**Dataset records:**
····················
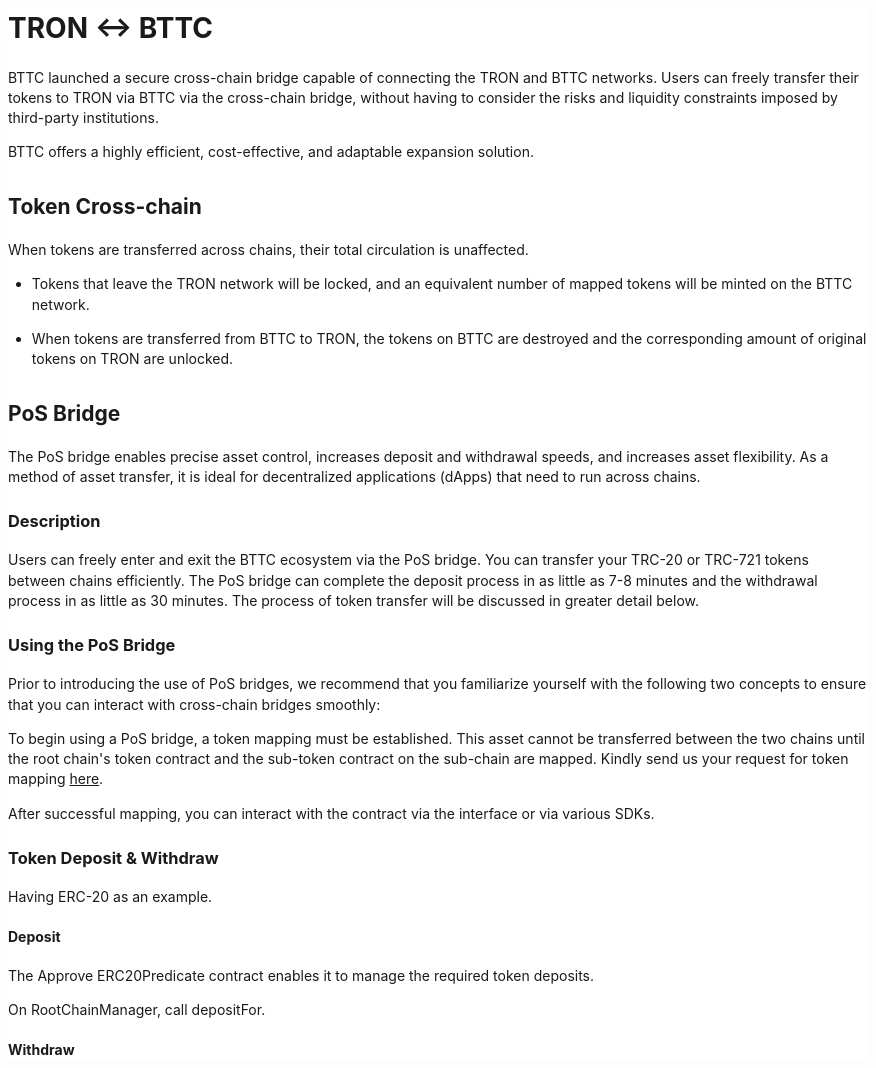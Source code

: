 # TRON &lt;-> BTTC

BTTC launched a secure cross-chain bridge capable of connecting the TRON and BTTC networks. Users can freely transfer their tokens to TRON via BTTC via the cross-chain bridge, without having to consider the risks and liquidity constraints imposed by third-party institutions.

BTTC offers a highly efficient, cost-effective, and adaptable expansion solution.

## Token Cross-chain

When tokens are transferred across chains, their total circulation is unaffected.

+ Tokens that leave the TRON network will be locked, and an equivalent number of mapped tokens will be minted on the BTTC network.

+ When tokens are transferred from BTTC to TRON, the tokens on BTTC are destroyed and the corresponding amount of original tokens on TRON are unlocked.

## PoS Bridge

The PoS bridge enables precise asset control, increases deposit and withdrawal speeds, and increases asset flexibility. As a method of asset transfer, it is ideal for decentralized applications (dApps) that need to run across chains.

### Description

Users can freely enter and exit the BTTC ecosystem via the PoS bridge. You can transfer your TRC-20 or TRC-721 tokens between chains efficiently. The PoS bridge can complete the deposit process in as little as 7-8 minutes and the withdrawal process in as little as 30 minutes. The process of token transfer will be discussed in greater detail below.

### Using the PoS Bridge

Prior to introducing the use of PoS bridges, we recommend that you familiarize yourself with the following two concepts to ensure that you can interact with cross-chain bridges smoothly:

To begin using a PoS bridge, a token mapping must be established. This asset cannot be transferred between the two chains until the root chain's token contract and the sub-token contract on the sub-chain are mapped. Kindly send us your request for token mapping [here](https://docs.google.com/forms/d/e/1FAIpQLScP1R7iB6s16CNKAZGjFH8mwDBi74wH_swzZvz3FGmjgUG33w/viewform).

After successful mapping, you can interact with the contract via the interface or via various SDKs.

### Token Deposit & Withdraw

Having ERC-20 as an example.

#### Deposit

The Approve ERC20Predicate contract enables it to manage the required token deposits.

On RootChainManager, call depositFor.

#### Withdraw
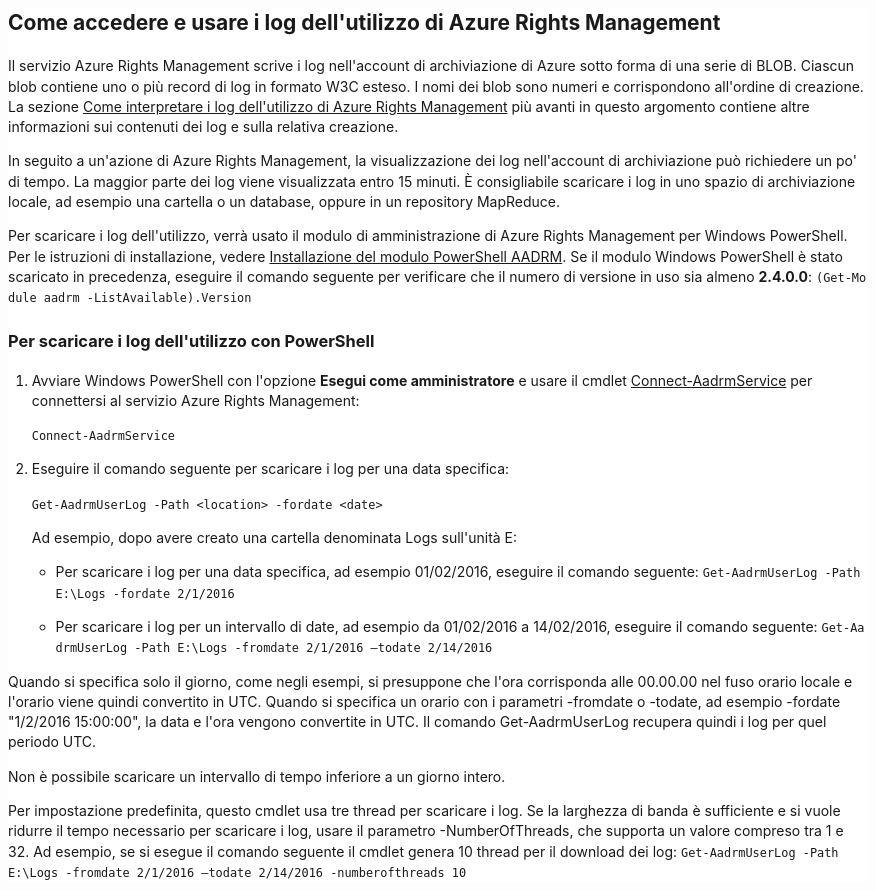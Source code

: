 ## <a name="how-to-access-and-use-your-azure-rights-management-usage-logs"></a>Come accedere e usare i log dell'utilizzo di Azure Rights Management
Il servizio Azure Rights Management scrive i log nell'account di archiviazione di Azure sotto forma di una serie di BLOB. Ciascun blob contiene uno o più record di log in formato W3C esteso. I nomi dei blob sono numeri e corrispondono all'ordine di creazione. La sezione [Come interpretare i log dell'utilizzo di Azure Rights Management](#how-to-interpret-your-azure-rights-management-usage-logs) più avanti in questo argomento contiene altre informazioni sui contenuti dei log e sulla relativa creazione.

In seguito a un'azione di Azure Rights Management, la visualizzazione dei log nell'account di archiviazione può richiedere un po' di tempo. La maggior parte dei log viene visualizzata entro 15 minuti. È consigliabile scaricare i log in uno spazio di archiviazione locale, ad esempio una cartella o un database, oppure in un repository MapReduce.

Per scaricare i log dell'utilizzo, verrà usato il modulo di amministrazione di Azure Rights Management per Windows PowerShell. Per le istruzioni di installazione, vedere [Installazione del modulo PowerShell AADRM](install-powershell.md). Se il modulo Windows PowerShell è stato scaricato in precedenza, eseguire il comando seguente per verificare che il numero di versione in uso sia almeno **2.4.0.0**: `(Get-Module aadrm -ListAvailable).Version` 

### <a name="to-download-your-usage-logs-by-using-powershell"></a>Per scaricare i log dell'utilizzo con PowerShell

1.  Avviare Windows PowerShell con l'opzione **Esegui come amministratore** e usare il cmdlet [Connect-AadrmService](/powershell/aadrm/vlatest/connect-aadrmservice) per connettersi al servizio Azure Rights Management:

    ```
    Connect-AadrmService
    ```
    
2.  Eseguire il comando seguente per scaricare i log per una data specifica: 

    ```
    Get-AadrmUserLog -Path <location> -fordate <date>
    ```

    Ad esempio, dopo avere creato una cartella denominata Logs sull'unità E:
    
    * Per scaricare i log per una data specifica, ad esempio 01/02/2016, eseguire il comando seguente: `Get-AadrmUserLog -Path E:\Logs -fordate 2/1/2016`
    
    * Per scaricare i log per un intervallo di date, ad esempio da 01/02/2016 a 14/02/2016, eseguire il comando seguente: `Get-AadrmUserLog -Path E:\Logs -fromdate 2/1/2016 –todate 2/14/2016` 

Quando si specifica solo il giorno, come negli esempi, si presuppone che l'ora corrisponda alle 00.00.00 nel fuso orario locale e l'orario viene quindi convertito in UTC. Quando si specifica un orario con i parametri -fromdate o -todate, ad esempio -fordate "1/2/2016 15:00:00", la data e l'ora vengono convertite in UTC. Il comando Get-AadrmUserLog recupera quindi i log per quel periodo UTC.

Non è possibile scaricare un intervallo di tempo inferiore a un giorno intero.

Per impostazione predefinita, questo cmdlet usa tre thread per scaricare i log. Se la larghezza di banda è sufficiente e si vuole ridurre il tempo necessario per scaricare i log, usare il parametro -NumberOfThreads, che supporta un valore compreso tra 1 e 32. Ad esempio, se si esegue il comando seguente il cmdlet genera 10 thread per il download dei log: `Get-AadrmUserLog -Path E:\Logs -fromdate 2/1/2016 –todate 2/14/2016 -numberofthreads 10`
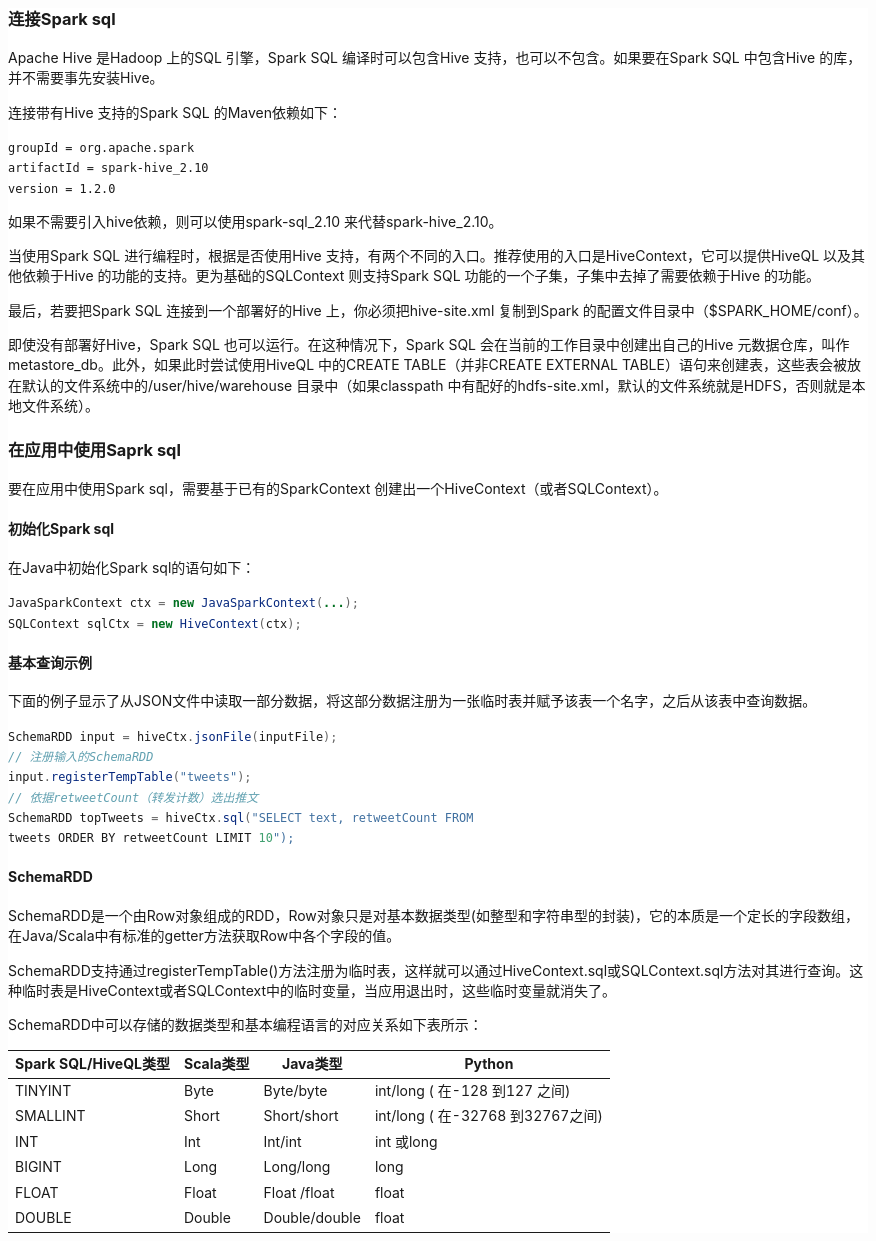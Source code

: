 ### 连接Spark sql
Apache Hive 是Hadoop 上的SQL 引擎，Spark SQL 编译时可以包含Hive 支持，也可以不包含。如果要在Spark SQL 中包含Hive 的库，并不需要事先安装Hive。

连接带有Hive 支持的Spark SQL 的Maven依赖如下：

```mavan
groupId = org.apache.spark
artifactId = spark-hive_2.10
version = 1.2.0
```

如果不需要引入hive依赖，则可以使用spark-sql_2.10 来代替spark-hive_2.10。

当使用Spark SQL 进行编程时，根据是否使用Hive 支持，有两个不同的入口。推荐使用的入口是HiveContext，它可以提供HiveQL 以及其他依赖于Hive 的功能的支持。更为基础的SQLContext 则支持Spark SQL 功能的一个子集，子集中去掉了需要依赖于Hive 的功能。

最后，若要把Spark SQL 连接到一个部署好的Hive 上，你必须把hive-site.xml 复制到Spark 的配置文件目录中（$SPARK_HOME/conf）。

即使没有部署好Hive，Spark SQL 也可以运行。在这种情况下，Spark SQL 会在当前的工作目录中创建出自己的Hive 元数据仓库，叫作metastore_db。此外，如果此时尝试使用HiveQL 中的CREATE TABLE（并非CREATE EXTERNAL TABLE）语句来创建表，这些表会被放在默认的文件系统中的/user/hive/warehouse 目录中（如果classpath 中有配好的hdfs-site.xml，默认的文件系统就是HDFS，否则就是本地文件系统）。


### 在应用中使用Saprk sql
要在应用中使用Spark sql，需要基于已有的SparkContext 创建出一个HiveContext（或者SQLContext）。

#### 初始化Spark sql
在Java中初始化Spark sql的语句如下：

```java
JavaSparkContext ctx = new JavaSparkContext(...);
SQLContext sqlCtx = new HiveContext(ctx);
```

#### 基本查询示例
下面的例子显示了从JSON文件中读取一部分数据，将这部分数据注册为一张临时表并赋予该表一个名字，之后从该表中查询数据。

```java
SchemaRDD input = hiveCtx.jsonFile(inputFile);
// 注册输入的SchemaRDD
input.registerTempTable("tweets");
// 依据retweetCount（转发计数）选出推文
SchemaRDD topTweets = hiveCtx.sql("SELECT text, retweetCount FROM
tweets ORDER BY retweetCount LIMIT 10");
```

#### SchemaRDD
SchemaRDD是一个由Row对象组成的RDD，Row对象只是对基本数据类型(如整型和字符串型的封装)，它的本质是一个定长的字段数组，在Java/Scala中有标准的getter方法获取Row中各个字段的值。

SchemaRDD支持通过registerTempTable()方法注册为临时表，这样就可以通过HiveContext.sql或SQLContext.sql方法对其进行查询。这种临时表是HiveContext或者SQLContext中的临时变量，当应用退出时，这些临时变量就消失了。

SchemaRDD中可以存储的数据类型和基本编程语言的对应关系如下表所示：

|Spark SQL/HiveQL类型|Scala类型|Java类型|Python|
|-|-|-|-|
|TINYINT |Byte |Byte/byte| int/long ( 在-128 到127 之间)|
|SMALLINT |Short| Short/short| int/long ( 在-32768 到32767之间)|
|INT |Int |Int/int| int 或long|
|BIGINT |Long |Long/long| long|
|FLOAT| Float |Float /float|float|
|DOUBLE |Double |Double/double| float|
····················
**Task requirements:**
Each line above that contains the word "float" must be copied.

**Answer box:**
|FLOAT| Float |Float /float|float|
|DOUBLE |Double |Double/double| float|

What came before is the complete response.